MORRISTOWN, NJ - Overlook Medical Center in Summit and Morristown Medical Center, both part of Atlantic Health System (a TAPinto.net sponsor), have each received the 2018 'Distinguished Hospital Award for Clinical Excellence' from Healthgrades, a leading online resource for comprehensive information about physicians and hospitals.
This distinction – the fifth consecutive time for Overlook and the eighth consecutive time for Morristown – once again places the hospitals among the top five percent for clinical performance among nearly 4,500 hospitals nationwide.
“Being named a Distinguished Hospital by Healthgrades now for a fifth year underscores our continued focus on professionalism, the commitment of our team members to continuous quality improvement and our involvement in novel research,” said Alan Lieber, president of Overlook Medical Center. “This recognition helps distinguish Overlook as a source of high quality health care and innovation that our communities can rely on.”
The 250 recipients of the 'Distinguished Hospital Award for Clinical Excellence' stand out among the rest of U.S. hospitals for overall clinical excellence across a broad spectrum of care. During the 2018 study period (2014-16), these hospitals showed superior performance in clinical outcomes for patients in the Medicare population across at least 21 of 32 of the most common inpatient conditions and procedures —as measured by objective clinical outcomes performance data (risk-adjusted mortality and in-hospital complications).

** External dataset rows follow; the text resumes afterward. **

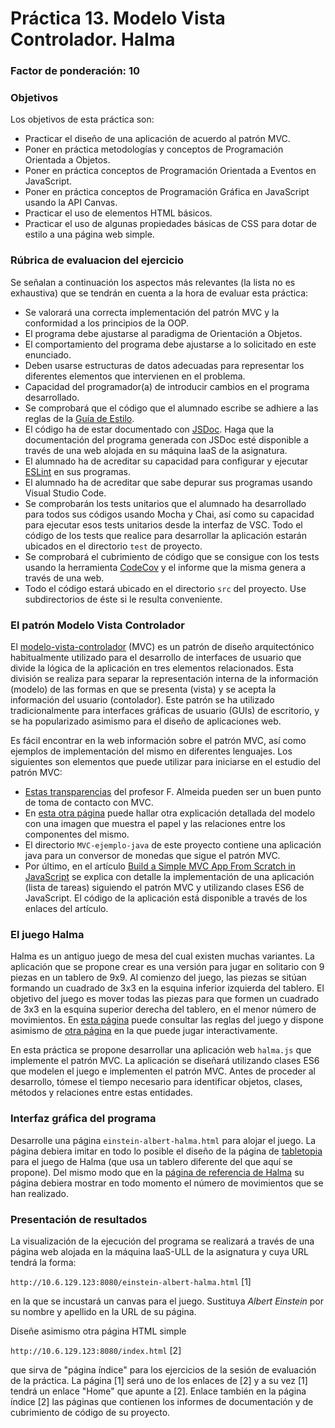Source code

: # Práctica 13. Modelo Vista Controlador. Halma
### Factor de ponderación: 10

### Objetivos
Los objetivos de esta práctica son:

* Practicar el diseño de una aplicación de acuerdo al patrón MVC.
* Poner en práctica metodologías y conceptos de Programación Orientada a Objetos.
* Poner en práctica conceptos de Programación Orientada a Eventos en JavaScript.
* Poner en práctica conceptos de Programación Gráfica en JavaScript usando la API Canvas.
* Practicar el uso de elementos HTML básicos.
* Practicar el uso de algunas propiedades básicas de CSS para dotar de estilo a una página web simple.

### Rúbrica de evaluacion del ejercicio
Se señalan a continuación los aspectos más relevantes (la lista no es exhaustiva)
que se tendrán en cuenta a la hora de evaluar esta práctica:

* Se valorará una correcta implementación del patrón MVC y la conformidad a los principios de la OOP.
* El programa debe ajustarse al paradigma de Orientación a Objetos.
* El comportamiento del programa debe ajustarse a lo solicitado en este enunciado.
* Deben usarse estructuras de datos adecuadas para representar los diferentes elementos que intervienen en el problema.
* Capacidad del programador(a) de introducir cambios en el programa desarrollado.
* Se comprobará que el código que el alumnado escribe se adhiere a las reglas de la 
  [Guía de Estilo](https://google.github.io/styleguide/jsguide.html).
* El código ha de estar documentado con [JSDoc](https://jsdoc.app/). 
  Haga que la documentación del programa generada con JSDoc esté disponible a través de una web alojada en su máquina IaaS de la asignatura.
* El alumnado ha de acreditar su capacidad para configurar y ejecutar 
  [ESLint](https://eslint.org/)
  en sus programas.
* El alumnado ha de acreditar que sabe depurar sus programas usando Visual Studio Code.
* Se comprobarán los tests unitarios que el alumnado ha desarrollado para todos sus códigos usando Mocha y Chai, así como
  su capacidad para ejecutar esos tests unitarios desde la interfaz de VSC. 
  Todo el código de los tests que realice para desarrollar la aplicación estarán ubicados en el directorio
  `test` de proyecto.
* Se comprobará el cubrimiento de código que se consigue con los tests usando la herramienta 
  [CodeCov](https://about.codecov.io/)
  y el informe que la misma genera a través de una web.
* Todo el código estará ubicado en el directorio `src` del proyecto. Use subdirectorios de éste si le resulta
  conveniente.

### El patrón Modelo Vista Controlador
El 
[modelo-vista-controlador](https://en.wikipedia.org/wiki/Model%E2%80%93view%E2%80%93controller)
(MVC) es un patrón de diseño arquitectónico habitualmente utilizado para el desarrollo de interfaces de usuario 
que divide la lógica de la aplicación en tres elementos relacionados. 
Esta división se realiza para separar la representación interna de la información (modelo) 
de las formas en que se presenta (vista) y se acepta la información del usuario (contolador).
Este patrón se ha utilizado tradicionalmente para interfaces gráficas de usuario (GUIs) de escritorio, 
y se ha popularizado asimismo para el diseño de aplicaciones web.

Es fácil encontrar en la web información sobre el patrón MVC, así como ejemplos de implementación del
mismo en diferentes lenguajes.
Los siguientes son elementos que puede utilizar para iniciarse en el estudio del patrón MVC:
* [Estas transparencias](https://campusingenieriaytecnologia.ull.es/pluginfile.php/362286/mod_resource/content/1/FAlmeida-Transparencias-MVC2020.pdf)
del profesor F. Almeida pueden ser un buen punto de toma de contacto con MVC.
* En [esta otra página](https://www.roseindia.net/tutorial/java/jdbc/javamvcdesignpattern.html)
puede hallar otra explicación detallada del modelo con una imagen que muestra el papel y las relaciones entre
los componentes del mismo.
* El directorio `MVC-ejemplo-java` de este proyecto contiene una aplicación java para un conversor de monedas
que sigue el patrón MVC.
* Por último, en el artículo
[Build a Simple MVC App From Scratch in JavaScript](https://www.taniarascia.com/javascript-mvc-todo-app/)
se explica con detalle la implementación de una aplicación (lista de tareas) siguiendo el patrón MVC y
utilizando clases ES6 de JavaScript.
El código de la aplicación está disponible a través de los enlaces del artículo.

### El juego Halma
Halma es un antiguo juego de mesa del cual existen muchas variantes.
La aplicación que se propone crear es una versión para jugar en solitario con 9 piezas en un tablero de 9x9. 
Al comienzo del juego, las piezas se sitúan formando un cuadrado de 3x3 en la esquina inferior izquierda del tablero. 
El objetivo del juego es mover todas las piezas para que formen un cuadrado de 3x3 en la esquina superior derecha 
del tablero, en el menor número de movimientos.
En 
[esta página](https://diveinto.html5doctor.com/canvas.html#halma)
puede consultar las reglas del juego y dispone asimismo de 
[otra página](https://diveinto.html5doctor.com/examples/canvas-halma.html)
en la que puede jugar interactivamente.

En esta práctica se propone desarrollar una aplicación web `halma.js` que implemente el patrón MVC.
La aplicación se diseñará utilizando clases ES6 que modelen el juego e implementen el patrón MVC.
Antes de proceder al desarrollo, tómese el tiempo necesario para identificar objetos, clases, métodos y
relaciones entre estas entidades.

### Interfaz gráfica del programa
Desarrolle una página `einstein-albert-halma.html` para alojar el juego.
La página debiera imitar en todo lo posible el diseño de la página de 
[tabletopia](https://tabletopia.com/playground/players/demo2732384/aiafy3?showAuthDlg=1)
para el juego de Halma (que usa un tablero diferente del que aquí se propone).
Del mismo modo que en la 
[página de referencia de Halma](https://diveinto.html5doctor.com/examples/canvas-halma.html)
su página debiera mostrar en todo momento el número de movimientos que se han realizado.

### Presentación de resultados
La visualización de la ejecución del programa se realizará a través de una página web alojada
en la máquina IaaS-ULL de la asignatura y cuya URL tendrá la forma:

`http://10.6.129.123:8080/einstein-albert-halma.html` [1]

en la que se incustará un canvas para el juego.
Sustituya *Albert Einstein* por su nombre y apellido en la URL de su página.

Diseñe asimismo otra página HTML simple 

`http://10.6.129.123:8080/index.html` [2]

que sirva de "página índice" para los ejercicios de la sesión de evaluación de la práctica.
La página [1] será uno de los enlaces de [2] y a su vez [1] tendrá un enlace "Home" que apunte a [2].
Enlace también en la página índice [2] las páginas que contienen los informes de documentación y de
cubrimiento de código de su proyecto.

“We commend hospitals that have achieved Healthgrades 2018 Distinguished Hospital Award for Clinical Excellence, demonstrating a steadfast commitment to high-quality care for their patients,” said Brad Bowman, M.D., Chief Medical Officer, Healthgrades. “Hospitals that meet these high-quality standards will continue to distinguish themselves with consumers making decisions about where to receive care.”
From 2014-16, patients treated in hospitals receiving the Healthgrades 'Distinguished Hospital Award for Clinical Excellence' had, on average, a 26.3 percent lower risk of dying -- across 19 procedures and conditions where mortality is the clinical outcome -- than if they were treated in hospitals that did not achieve this distinction.